On appeal, the Ninth Circuit agreed that Miller’s claim is “related to” C.H. Robinson’s services and therefore falls within the scope of FAAAA preemption. However, the court reversed the district court, finding that the FAAAA’s safety exception applies. The safety exception provides that the FAAAA “shall not restrict the safety regulatory authority of a State with respect to motor vehicles.” C.H. Robinson had argued that “safety regulatory authority” does not encompass state common law tort claims and that even if it did, Miller’s claim was not “with respect to motor vehicles.” But the FAAAA was enacted because Congress was concerned with state economic regulation of the trucking industry, the court said, and Congress’s “clear purpose” in enacting the exception was to preserve state authority over safety matters. That authority, the court said, “plainly includes the ability to regulate safety through common-law tort claims.” The court added that it would be nonsensical to save from preemption state tort claims that have been codified, as in California, but not tort claims that are based on a state’s common law.

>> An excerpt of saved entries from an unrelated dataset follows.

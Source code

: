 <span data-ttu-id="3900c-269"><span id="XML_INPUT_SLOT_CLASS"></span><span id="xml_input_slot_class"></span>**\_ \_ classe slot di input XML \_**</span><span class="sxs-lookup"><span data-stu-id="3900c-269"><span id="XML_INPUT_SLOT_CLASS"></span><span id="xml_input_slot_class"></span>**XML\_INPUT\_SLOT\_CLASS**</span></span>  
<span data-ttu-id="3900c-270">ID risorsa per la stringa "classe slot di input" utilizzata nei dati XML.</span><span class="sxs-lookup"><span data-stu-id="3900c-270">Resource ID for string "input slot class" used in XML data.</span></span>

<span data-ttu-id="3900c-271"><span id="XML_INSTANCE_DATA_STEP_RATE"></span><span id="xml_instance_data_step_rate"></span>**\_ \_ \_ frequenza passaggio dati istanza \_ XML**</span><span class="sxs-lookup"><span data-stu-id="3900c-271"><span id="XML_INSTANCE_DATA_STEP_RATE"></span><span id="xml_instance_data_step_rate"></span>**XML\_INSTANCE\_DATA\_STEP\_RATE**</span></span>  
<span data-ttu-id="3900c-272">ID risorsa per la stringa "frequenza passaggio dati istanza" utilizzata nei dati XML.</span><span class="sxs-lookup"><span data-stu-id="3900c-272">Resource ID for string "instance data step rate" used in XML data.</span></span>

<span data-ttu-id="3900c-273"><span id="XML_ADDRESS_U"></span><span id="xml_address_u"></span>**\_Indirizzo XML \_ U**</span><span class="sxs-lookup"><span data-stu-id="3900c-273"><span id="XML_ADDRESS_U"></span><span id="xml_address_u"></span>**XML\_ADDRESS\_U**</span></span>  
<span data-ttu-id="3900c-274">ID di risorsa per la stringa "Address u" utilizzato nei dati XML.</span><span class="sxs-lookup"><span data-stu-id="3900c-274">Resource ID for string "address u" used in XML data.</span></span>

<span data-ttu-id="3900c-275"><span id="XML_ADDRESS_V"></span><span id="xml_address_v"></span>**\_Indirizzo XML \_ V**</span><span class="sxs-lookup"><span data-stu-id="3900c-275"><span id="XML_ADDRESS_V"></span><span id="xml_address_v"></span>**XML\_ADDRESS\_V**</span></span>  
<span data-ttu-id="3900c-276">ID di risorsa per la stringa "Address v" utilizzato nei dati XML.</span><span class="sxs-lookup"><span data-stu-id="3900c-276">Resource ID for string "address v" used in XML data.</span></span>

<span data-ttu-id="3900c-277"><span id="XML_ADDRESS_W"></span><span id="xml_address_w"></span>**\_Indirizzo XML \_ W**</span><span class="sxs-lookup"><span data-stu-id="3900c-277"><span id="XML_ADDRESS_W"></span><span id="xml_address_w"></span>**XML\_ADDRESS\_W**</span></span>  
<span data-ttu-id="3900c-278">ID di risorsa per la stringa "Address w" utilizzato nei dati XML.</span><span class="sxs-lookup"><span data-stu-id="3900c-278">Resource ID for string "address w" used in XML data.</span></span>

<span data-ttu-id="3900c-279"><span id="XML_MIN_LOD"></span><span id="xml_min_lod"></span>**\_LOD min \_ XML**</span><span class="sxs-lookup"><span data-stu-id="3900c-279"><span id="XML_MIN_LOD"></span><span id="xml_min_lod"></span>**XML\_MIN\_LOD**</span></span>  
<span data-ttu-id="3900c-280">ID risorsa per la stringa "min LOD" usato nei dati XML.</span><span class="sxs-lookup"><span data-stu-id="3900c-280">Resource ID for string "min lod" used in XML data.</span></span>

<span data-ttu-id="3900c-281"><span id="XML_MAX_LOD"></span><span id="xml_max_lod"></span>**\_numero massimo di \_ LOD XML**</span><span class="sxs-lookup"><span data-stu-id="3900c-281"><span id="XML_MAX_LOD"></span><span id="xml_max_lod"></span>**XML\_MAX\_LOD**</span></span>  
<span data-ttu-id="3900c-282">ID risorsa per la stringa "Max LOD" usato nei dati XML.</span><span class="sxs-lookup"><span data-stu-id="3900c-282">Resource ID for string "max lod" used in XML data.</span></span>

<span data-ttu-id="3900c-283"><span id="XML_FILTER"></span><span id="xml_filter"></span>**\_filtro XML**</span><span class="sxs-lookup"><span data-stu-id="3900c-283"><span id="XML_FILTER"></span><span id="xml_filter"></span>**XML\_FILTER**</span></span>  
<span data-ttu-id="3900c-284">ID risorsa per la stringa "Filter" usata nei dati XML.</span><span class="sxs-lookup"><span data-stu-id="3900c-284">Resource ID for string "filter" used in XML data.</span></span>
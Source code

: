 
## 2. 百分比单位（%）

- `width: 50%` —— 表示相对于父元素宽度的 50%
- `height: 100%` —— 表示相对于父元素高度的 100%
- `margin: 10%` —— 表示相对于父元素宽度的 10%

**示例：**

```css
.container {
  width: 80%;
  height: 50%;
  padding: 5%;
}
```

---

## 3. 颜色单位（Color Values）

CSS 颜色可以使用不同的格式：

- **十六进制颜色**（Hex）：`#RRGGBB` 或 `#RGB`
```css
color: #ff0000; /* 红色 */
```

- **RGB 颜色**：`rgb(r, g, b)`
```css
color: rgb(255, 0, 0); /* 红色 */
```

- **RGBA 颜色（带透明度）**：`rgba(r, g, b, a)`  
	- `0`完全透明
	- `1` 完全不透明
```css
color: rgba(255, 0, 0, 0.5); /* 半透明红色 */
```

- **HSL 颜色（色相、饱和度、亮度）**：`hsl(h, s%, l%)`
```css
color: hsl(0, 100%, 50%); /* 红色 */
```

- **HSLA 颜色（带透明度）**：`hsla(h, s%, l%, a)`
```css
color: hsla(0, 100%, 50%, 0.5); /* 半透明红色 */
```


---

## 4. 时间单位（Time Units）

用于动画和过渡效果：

A broad reading of the safety clause is appropriate, the court said, because there is “no indication in the FAAAA’s legislative history that Congress intended to limit the safety exception” to “police power,” as the defendant suggested.

The Ninth Circuit then evaluated whether Miller’s claim satisfies the safety exception’s requirement that a claim is “with respect to motor vehicles.” C.H. Robinson argued that it did not select the truck’s driver or own the truck involved in the crash, and Miller’s claim relates to its freight-brokering conduct, not a motor vehicle. The court disagreed, finding that the safety exception exempts from preemption a claim that is connected to motor vehicles, “whether directly or indirectly.” For example, the court noted, a criminal history disclosure requirement for tow truck drivers has been upheld as having “the requisite ‘connection with’ motor vehicles” although it does not directly regulate a vehicle, but rather “promotes safety on the road.” State negligence claims against freight brokers which also have the purpose of promoting safety on the road likewise have this requisite connection with safety on the road.

Franklin, Tenn., attorney Matthew Wright, who drafted AAJ’s amicus brief along with Inver Grove Heights, Minn., attorney Peter Kestner, called the decision “a much-needed first step in a still lengthy fight for our clients and victims.” Wright added that “the defense bars and their allies have engaged in a unified attack on victims’ access to justice on a nationwide basis for the past several years by arguing the FAAAA abolishes fundamental legal rights. These organizations simultaneously oppose our suggestions to improve highway safety and oppose requiring motor carriers to carry adequate liability insurance. Until now, there had not been a federal circuit court case that had decided whether the FAAAA preempted victims’ right to recover.”

Toledo, Ohio, attorney Rena Leizerman, one of Miller's attorneys, was “glad the Ninth Circuit followed the great majority of trial courts on this issue.” Miller’s other attorney, Michael Leizerman, also of Toledo, added that “the result of this decision is that transportation brokers will be required to follow the law of reasonable care like everybody else.” He “hopes Miller, who was rendered a quadriplegic at just 27 years old, will finally be able to receive justice and the resources he needs to care for himself.”